The U.S. central bank cut interest rates by half a percentage point on Wednesday. Interest rate cuts typically boost economic activity and energy demand, but the market also saw it as a sign of a weaker U.S. labor market that could slow the economy.
“While the 50 basis point cut hints at harsh economic headwinds ahead, bearish investors were left unsatisfied after the Fed raised the medium-term outlook for rates,” ANZ analysts said in a note.
The Bank of England on Thursday held interest rates at 5.0%.
Weak demand from China’s slowing economy continued to weigh on oil prices.
Refinery output in China slowed for a fifth month in August, statistics bureau data showed over the weekend. China’s industrial output growth also slowed to a five-month low last month, and retail sales and new home prices weakened further.

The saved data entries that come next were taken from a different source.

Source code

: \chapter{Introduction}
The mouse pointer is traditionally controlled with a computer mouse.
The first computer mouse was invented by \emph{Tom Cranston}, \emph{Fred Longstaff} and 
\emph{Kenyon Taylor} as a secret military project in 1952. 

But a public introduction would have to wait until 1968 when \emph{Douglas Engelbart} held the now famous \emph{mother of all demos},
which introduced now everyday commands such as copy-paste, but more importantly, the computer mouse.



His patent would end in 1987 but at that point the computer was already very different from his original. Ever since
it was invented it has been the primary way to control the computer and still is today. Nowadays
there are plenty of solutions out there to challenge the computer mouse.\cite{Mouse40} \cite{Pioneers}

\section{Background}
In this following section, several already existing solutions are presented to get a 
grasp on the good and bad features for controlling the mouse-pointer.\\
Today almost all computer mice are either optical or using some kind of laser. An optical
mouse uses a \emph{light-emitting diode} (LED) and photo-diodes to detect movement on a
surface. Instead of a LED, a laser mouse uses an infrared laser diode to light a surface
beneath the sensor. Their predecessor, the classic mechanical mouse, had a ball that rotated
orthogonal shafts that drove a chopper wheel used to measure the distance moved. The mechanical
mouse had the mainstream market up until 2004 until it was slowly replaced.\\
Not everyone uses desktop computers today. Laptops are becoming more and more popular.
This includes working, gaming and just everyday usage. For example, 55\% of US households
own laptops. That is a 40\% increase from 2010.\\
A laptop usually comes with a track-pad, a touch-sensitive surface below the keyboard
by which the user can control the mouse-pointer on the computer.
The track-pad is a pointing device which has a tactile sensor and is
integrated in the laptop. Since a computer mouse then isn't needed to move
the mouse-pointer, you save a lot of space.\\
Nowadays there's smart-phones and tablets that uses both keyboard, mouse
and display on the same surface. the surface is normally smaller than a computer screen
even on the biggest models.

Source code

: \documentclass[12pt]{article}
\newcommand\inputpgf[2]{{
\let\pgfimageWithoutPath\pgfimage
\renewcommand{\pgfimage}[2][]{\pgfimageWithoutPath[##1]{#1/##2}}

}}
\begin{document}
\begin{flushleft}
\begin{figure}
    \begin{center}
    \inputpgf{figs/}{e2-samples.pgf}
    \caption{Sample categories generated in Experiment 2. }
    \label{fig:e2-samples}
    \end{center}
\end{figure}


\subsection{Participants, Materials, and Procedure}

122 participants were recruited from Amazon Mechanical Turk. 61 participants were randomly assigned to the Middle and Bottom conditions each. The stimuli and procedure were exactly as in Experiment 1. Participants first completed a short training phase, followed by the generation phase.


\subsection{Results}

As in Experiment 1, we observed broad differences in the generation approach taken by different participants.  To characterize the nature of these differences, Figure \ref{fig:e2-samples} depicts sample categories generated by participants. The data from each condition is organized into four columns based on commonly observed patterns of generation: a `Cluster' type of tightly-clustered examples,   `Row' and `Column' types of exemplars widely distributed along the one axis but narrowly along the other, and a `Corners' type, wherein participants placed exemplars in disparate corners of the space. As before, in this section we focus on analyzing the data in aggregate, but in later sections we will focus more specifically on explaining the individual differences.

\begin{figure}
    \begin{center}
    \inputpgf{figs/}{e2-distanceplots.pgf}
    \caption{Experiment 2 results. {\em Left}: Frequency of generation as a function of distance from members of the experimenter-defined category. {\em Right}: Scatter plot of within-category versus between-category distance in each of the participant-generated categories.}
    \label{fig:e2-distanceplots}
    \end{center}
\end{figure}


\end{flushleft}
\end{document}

Markets were also keeping an eye on events in the Middle East after walkie-talkies used by Lebanese armed group Hezbollah exploded on Wednesday following similar explosions of pagers the previous day.
Security sources said Israeli spy agency Mossad was responsible, but Israeli officials did not comment on the attacks.
Citi analysts say they expect a counter-seasonal oil market deficit of around 0.4 million barrels per day (bpd) to support Brent crude prices in the $70 to $75 a barrel range during the next quarter, but that would be temporary.
“As 2025 global oil balances deteriorate in most scenarios, we still anticipate renewed price weakness in 2025 with Brent on a path to $60/barrel,” Citi said in a note on Thursday.